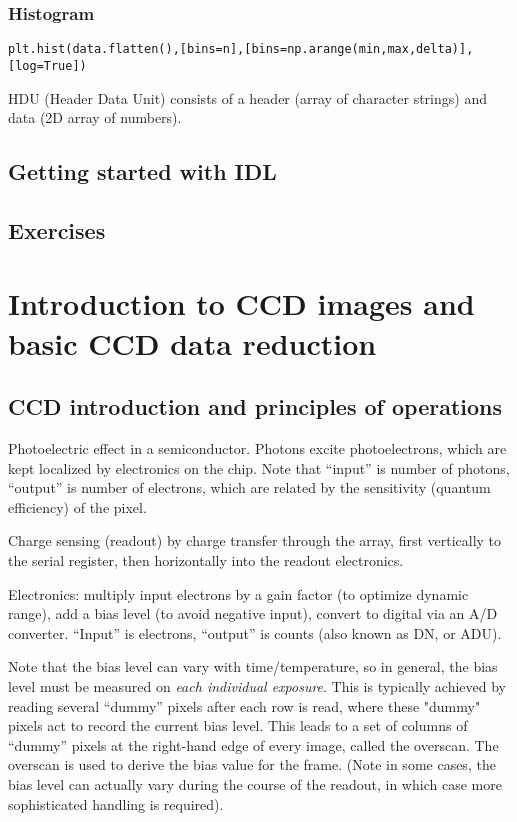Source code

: \documentclass{article}
\begin{document}
\subsubsection*{Histogram}
\begin{itemize*}
    \item \verb|plt.hist(data.flatten(),[bins=n],[bins=np.arange(min,max,delta)],[log=True])|
\end{itemize*}

HDU (Header Data Unit) consists of a header (array of character strings) and
data (2D array of numbers).

\subsection*{Getting started with IDL}
\subsection*{Exercises}

\section*{Introduction to CCD images and basic CCD data reduction}
\subsection*{CCD introduction and principles of operations}
Photoelectric effect in a semiconductor. Photons excite
photoelectrons, which are kept localized by electronics on the chip.
Note that ``input'' is number of photons, ``output'' is number of
electrons, which are related by the sensitivity (quantum efficiency)
of the pixel.

Charge sensing (readout) by charge transfer through the array, first
vertically to the serial register, then horizontally into the readout
electronics.

Electronics: multiply input electrons by a gain factor (to optimize
dynamic range), add a bias level (to avoid negative input), convert to
digital via an A/D converter. ``Input'' is electrons, ``output'' is counts
(also known as DN, or ADU).

Note that the bias level can vary with time/temperature, so in
general, the bias level must be measured on \emph{each individual exposure}.
This is typically achieved by reading several ``dummy'' pixels after
each row is read, where these "dummy" pixels act to record the current
bias level. This leads to a set of columns of ``dummy'' pixels at the
right-hand edge of every image, called the overscan. The overscan is
used to derive the bias value for the frame. (Note in some cases, the
bias level can actually vary during the course of the readout, in
which case more sophisticated handling is required).
\end{document}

▶ [What is needed]: Repeat each record verbatim, pictures excluded.

▶ [Solution to this task]:
Source code

: \documentclass{article}
\begin{document}
\subsubsection*{Histogram}
\begin{itemize*}
    \item \verb|plt.hist(data.flatten(),[bins=n],[bins=np.arange(min,max,delta)],[log=True])|
\end{itemize*}

HDU (Header Data Unit) consists of a header (array of character strings) and
data (2D array of numbers).

\subsection*{Getting started with IDL}
\subsection*{Exercises}

\section*{Introduction to CCD images and basic CCD data reduction}
\subsection*{CCD introduction and principles of operations}
Photoelectric effect in a semiconductor. Photons excite
photoelectrons, which are kept localized by electronics on the chip.
Note that ``input'' is number of photons, ``output'' is number of
electrons, which are related by the sensitivity (quantum efficiency)
of the pixel.

Charge sensing (readout) by charge transfer through the array, first
vertically to the serial register, then horizontally into the readout
electronics.

Electronics: multiply input electrons by a gain factor (to optimize
dynamic range), add a bias level (to avoid negative input), convert to
digital via an A/D converter. ``Input'' is electrons, ``output'' is counts
(also known as DN, or ADU).

Note that the bias level can vary with time/temperature, so in
general, the bias level must be measured on \emph{each individual exposure}.
This is typically achieved by reading several ``dummy'' pixels after
each row is read, where these "dummy" pixels act to record the current
bias level. This leads to a set of columns of ``dummy'' pixels at the
right-hand edge of every image, called the overscan. The overscan is
used to derive the bias value for the frame. (Note in some cases, the
bias level can actually vary during the course of the readout, in
which case more sophisticated handling is required).
\end{document}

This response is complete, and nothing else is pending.